Answer tested through Python version of web extension.

WebPage::send-request signal ... it's the replacement of the resource-load-started signal in wk1.

https://narkive.com/XYgtjDeN:12.1465.275

WebKit1 was not multiprocess, the replacement for that signal is WebPage::send-request.

https://narkive.com/XYgtjDeN:12.1907.87

In WebKit1, it was possible to change HTTP headers without the use of WebExtensions but it would have made the main UI slower. For that reason, WebPage::send-request signal was introduced.
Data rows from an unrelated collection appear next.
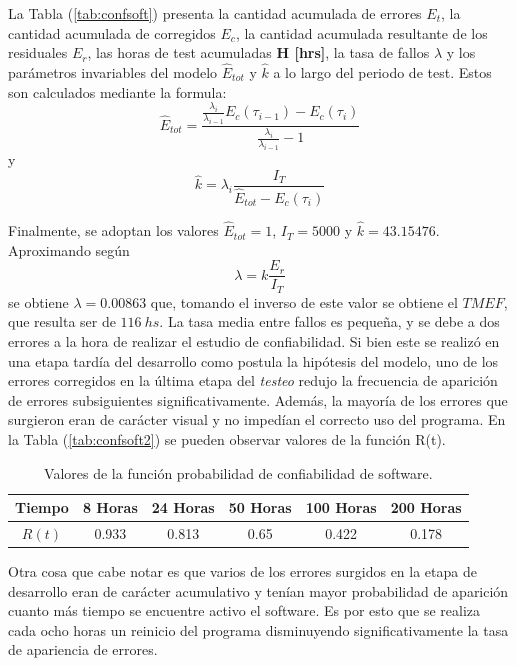 La Tabla (\ref{tab:confsoft}) presenta la cantidad acumulada de errores $E_t$, la cantidad acumulada de corregidos $E_c$, la cantidad acumulada resultante de los residuales $E_r$, las horas de test acumuladas \textbf{H [hrs]}, la tasa de fallos $\lambda$ y los parámetros invariables del modelo $\hat{E}_{tot}$ y $\hat{k}$ a lo largo del periodo de test. Estos son calculados mediante la formula:
\begin{equation}
	\hat{E}_{tot} = \frac{ \frac{\lambda_i}{\lambda_{i-1}} E_c(\tau_{i-1})-E_c(\tau_i)}{\frac{\lambda_i}{\lambda_{i-1}}-1}
\end{equation}
y
\begin{equation}
	\hat{k} = \lambda_i\frac{I_T}{\hat{E}_{tot}-E_c(\tau_i)}
\end{equation}

Finalmente, se adoptan los valores $\hat{E}_{tot} = 1$, $I_T = 5000$  y $\hat{k} = 43.15476$. Aproximando según
\begin{equation}
	\lambda = k\frac{E_r}{I_T}
\end{equation}
se obtiene $\lambda = 0.00863$ que, tomando el inverso de este valor se obtiene el $TMEF$, que resulta ser de $116 \ hs$. La tasa media entre fallos es pequeña, y se debe a dos errores a la hora de realizar el estudio de confiabilidad. Si bien este se realizó en una etapa tardía del desarrollo como postula la hipótesis del modelo, uno de los errores corregidos en la última etapa del \textit{testeo} redujo la frecuencia de aparición de errores subsiguientes significativamente. Además, la mayoría de los errores que surgieron eran de carácter visual y no impedían el correcto uso del programa. En la Tabla (\ref{tab:confsoft2}) se pueden observar valores de la función R(t).

\begin{table}[H]
\centering
\begin{tabular}{|c|c|c|c|c|c|}
\hline
\textbf{Tiempo} & \textbf{8 Horas} & \textbf{24 Horas} & \textbf{50 Horas} & \textbf{100 Horas} & \textbf{200 Horas} \\ \hline
$R(t)$          & 0.933            & 0.813             & 0.65              & 0.422              & 0.178              \\ \hline
\end{tabular}
\caption{Valores de la función probabilidad de confiabilidad de software.}
\label{probConf}
\end{table}

Otra cosa que cabe notar es que varios de los errores surgidos en la etapa de desarrollo eran de carácter acumulativo y tenían mayor probabilidad de aparición cuanto más tiempo se encuentre activo el software. Es por esto que se realiza cada ocho horas un reinicio del programa disminuyendo significativamente la tasa de apariencia de errores.

%
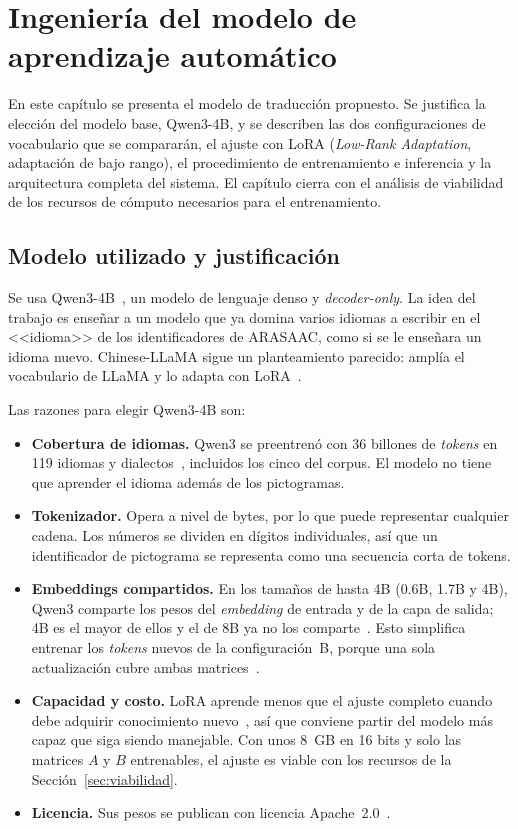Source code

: \clearpage
\section{Ingeniería del modelo de aprendizaje automático}
\label{sec:ingenieria-modelo}

En este capítulo se presenta el modelo de traducción propuesto. Se justifica la elección del modelo base, Qwen3-4B, y se describen las dos configuraciones de vocabulario que se compararán, el ajuste con LoRA (\textit{Low-Rank Adaptation}, adaptación de bajo rango), el procedimiento de entrenamiento e inferencia y la arquitectura completa del sistema. El capítulo cierra con el análisis de viabilidad de los recursos de cómputo necesarios para el entrenamiento.

\subsection{Modelo utilizado y justificación}
\label{sec:modelo}

Se usa Qwen3-4B~\cite{yang2025qwen3}, un modelo de lenguaje denso y \textit{decoder-only}. La idea del trabajo es enseñar a un modelo que ya domina varios idiomas a escribir en el <<idioma>> de los identificadores de ARASAAC, como si se le enseñara un idioma nuevo. Chinese-LLaMA sigue un planteamiento parecido: amplía el vocabulario de LLaMA y lo adapta con LoRA~\cite{cui2023efficient}.

Las razones para elegir Qwen3-4B son:
\begin{itemize}
    \item \textbf{Cobertura de idiomas.} Qwen3 se preentrenó con 36 billones de \textit{tokens} en 119 idiomas y dialectos~\cite{yang2025qwen3}, incluidos los cinco del corpus. El modelo no tiene que aprender el idioma además de los pictogramas.
    \item \textbf{Tokenizador.} Opera a nivel de bytes, por lo que puede representar cualquier cadena. Los números se dividen en dígitos individuales, así que un identificador de pictograma se representa como una secuencia corta de tokens.
    \item \textbf{Embeddings compartidos.} En los tamaños de hasta 4B (0.6B, 1.7B y 4B), Qwen3 comparte los pesos del \textit{embedding} de entrada y de la capa de salida; 4B es el mayor de ellos y el de 8B ya no los comparte~\cite{yang2025qwen3}. Esto simplifica entrenar los \textit{tokens} nuevos de la configuración~B, porque una sola actualización cubre ambas matrices~\cite{peft}.
    \item \textbf{Capacidad y costo.} LoRA aprende menos que el ajuste completo cuando debe adquirir conocimiento nuevo~\cite{biderman2024lora}, así que conviene partir del modelo más capaz que siga siendo manejable. Con unos 8~GB en 16 bits y solo las matrices $A$ y $B$ entrenables, el ajuste es viable con los recursos de la Sección~\ref{sec:viabilidad}.
    \item \textbf{Licencia.} Sus pesos se publican con licencia Apache~2.0~\cite{yang2025qwen3}.
\end{itemize}

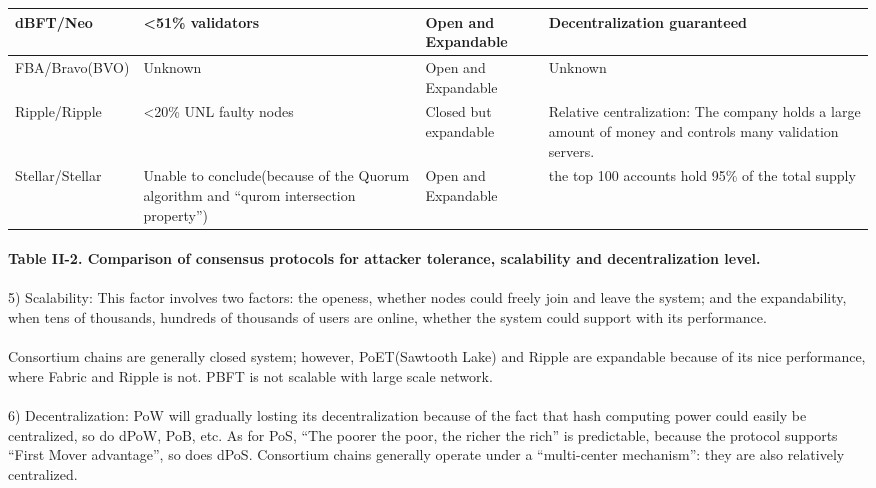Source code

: \documentclass[]{article}
\begin{document}
\begin{CJK*}{UTF8}{gbsn}
\begin{tabular}{p{2cm}p{3cm}p{3cm}p{3cm}}
dBFT/Neo 
& \textless51\% validators 
& Open and Expandable 
& Decentralization guaranteed \\ \hline

FBA/Bravo\newline(BVO) 
& Unknown 
& Open and Expandable 
& Unknown  \\ \hline

Ripple/Ripple 
& \textless20\% UNL faulty nodes 
& Closed but expandable
& Relative centralization: The company holds a large amount of money and controls many validation servers.\\ \hline

Stellar/Stellar 
& Unable to conclude(because of the Quorum algorithm and ``qurom intersection property'') 
& Open and Expandable 
& the top 100 accounts hold 95\% of the total supply \\ \hline
\end{tabular}
\paragraph{Table II-2. Comparison of consensus protocols for attacker tolerance, scalability and decentralization level.}

\paragraph{}
5) Scalability: This factor involves two factors: the openess, whether nodes could freely join and leave the system; and the expandability, when tens of thousands, hundreds of thousands of users are online, whether the system could support with its performance.
\paragraph{}
Consortium chains are generally closed system; however, PoET(Sawtooth Lake) and Ripple are expandable because of its nice performance, where Fabric and Ripple is not. PBFT is not scalable with large scale network.
\paragraph{}
6) Decentralization: PoW will gradually losting its decentralization because of the fact that hash computing power could easily be centralized, so do dPoW, PoB, etc. As for PoS, ``The poorer the poor, the richer the rich'' is predictable, because the protocol supports ``First Mover advantage'', so does dPoS. Consortium chains generally operate under a ``multi-center mechanism'': they are also relatively centralized.

\end{CJK*}
\end{document}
Now for how to solve your problem, you will have to create an extension and listen for WebPage::send-request signals. Here is a very nice example of how to change the headers (I tested it myself). See the following code:

#include <webkit2/webkit-web-extension.h>

static gboolean set_http_headers(WebKitWebPage * page, WebKitURIRequest * req, WebKitURIResponse * res)
{

    SoupMessageHeaders * http_headers = webkit_uri_request_get_http_headers(req);

    const gchar * type = webkit_uri_request_get_http_method(req);

    if (strncmp(type, "GET", 3) == 0)
        {
            // ** this is where the crash happens **
            soup_message_headers_replace(http_headers, "Accept-Encoding", "gzip, deflate, br");
            soup_message_headers_replace(http_headers, "Accept-Language", "en-US,en;q=0.5");
        }

    return FALSE;

}

static void wp_handle_cb(WebKitWebExtension * webext, WebKitWebPage * wp, gpointer dummy)
{
    g_signal_connect_object (wp, "send-request", G_CALLBACK(set_http_headers), NULL, 0);
}

G_MODULE_EXPORT void webkit_web_extension_initialize(WebKitWebExtension * webext)
{
    g_signal_connect (webext, "page-created", G_CALLBACK (wp_handle_cb), NULL);
}

For more documentation on SoupMessageHeaders, you can visit here. In WebKit2.WebContext, you can use set_web_extensions_directory to set the directory where your COMPILED extension is. Then initialize the extension using set_web_extensions_initialization_user_data. Pass the created context to WebKit2.WebView.new_with_context and your are done!